Gabriela Miranda, étudiante de la maîtrise en études hispaniques, Université Western

Je suis salvadorienne et titulaire d'une licence en droit à l'Université centraméricaine José Simeón Cañas au Salvador. Actuellement, je poursuis un master en études hispaniques à l'université Western. Tout au long de ma carrière universitaire et professionnelle, j'ai toujours travaillé au nom des victimes de crimes dans le domaine du droit pénal et des crimes d'atrocité en masse dans lesquels les victimes ont souffert de violations des droits humains. Dans le cadre de mes études de master, mon travail de recherche porte sur la manière dont les personnes survivantes ou les victimes de la guerre civile au Salvador abordent la question de la justice réparatrice dans un contexte d'après-guerre.

Il est bien connu que pendant le conflit armé au Salvador (1980-1992), les forces armées et le FMLN ont commis de graves violations des droits humains. Les cas les plus connus sont le massacre d'El Mozote en 1981 et l'assassinat des prêtres jésuites en 1989, mais les auteurs de ces crimes n'ont jamais été poursuivis (Moreno, 2017). Au contraire, en 1993, l’Assemblée législative du Salvador a adopté une loi d'amnistie qui a introduit des politiques  du "pardon", du silence et de l’oubli des réparations pour les victimes, ce qui a interdit le processus de justice réparatrice (Castillo, 2018).

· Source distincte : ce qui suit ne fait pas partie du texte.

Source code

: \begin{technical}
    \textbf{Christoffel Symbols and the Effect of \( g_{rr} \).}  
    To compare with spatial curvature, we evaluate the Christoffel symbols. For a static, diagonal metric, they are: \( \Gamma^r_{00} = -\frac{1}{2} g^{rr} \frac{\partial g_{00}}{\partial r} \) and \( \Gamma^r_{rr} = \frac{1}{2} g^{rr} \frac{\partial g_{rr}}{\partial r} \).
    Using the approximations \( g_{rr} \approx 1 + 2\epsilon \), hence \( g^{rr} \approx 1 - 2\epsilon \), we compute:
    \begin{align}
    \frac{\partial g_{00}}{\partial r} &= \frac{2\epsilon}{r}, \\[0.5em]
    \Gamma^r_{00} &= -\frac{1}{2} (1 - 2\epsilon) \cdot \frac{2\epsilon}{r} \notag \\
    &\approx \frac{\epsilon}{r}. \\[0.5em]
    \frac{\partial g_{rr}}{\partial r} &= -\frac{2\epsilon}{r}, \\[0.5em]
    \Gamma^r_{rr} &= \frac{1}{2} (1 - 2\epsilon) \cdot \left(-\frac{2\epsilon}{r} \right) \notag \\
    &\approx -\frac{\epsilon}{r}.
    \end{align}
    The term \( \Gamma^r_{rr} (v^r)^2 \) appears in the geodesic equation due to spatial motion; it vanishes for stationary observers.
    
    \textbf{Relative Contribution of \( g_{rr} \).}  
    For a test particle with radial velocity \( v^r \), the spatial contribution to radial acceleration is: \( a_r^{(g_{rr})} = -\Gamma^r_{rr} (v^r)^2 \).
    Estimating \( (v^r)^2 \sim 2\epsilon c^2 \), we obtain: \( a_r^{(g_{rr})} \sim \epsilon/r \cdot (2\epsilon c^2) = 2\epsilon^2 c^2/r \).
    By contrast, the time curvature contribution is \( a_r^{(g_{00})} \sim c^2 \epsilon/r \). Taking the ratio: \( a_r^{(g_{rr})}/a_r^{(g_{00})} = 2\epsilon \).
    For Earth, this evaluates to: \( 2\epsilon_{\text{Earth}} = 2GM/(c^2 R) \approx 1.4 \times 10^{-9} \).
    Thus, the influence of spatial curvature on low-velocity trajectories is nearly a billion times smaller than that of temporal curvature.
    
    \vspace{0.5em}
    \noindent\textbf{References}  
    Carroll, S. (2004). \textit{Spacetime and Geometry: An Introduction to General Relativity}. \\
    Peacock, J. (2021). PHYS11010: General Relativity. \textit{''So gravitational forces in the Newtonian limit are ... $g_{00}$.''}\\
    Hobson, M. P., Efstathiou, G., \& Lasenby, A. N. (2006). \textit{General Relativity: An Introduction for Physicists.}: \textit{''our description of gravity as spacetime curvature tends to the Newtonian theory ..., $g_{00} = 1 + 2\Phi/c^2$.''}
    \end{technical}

C'est dans ce contexte de "justice réparatrice inefficace" qu'est née la conception de ma recherche, axée sur le concept de justice du point de vue des personnes survivantes dans le cadre du projet Mémoire Survivante. Ce projet utilise des méthodologies décoloniales et participatives dans le but de mener des initiatives de recherche dirigées par la communauté à propos des histoires orales concernant un travail de mémoire historique dans les rubriques de la justice, de l'art, de la musique et du théâtre, de l'éducation intergénérationnelle, de la documentation et des témoignages, de la santé mentale, de la guérison, de la commémoration, de la réparation environnementale et de la reconstruction de l'économie locale.

Bien que le concept de justice soit pris en compte dans le plan du projet, la question de la justice réparatrice n'a pas encore fait l'objet d'une attention particulière. Mon intention est de faire le premier pas, en concevant une approche du travail de mémoire historique dans le cadre de la justice réparatrice. Pour cela, j'interrogerai les principales personnes dirigeantes de la communauté des survivant·es, et de même j’organiserai des ateliers de consultation   avec les actrices et acteurs de la communauté (y compris les membres du comité des jeunes et du comité des femmes de Mémoire Survivante). 

Dans ce sens, j'inviterai les participant·es à réfléchir à leur compréhension de la justice réparatrice et à la manière dont ils ont abordé le processus de  réconciliation, le préjudice et la réparation après le conflit armé au Salvador. En outre, j’aimerais mettre l’accent sur ce que la communauté des persones survivantes considèrent des priorités pour reussir à ressentir un sentiment de réparation.

De même, je considère aussi les approches de recherche fondées sur l'art pour étudier, notamment, le processus de justice réparatrice à travers le "théâtre de l'opprimé", car celui-ci permet de comprendre la justice réparatrice comme une façon d'expression différente pour affronter le passé et réimaginer l'avenir (Johnstone, Van Ness, 2007). De là, je ferai une analyse de cas sur la façon dont les performances artistiques, dramatiques et créatives –qui sont des manifestations de guérison issues du projet Mémoire Survivante– ont eu un effet réparateur sur la communauté survivante de la guerre.

J'espère que les résultats de ma recherche (y compris la consultation et l'analyse de la performance du projet) collaborent à produire des directrices pour des études futures menés par d'autres chercheur·euses du projet. Ceci pourrait être utile en particulier pour aborder les questions de justice réparatrice dans des futurs ateliers et dans les discussions avec la communauté plus large des personnes survivantes.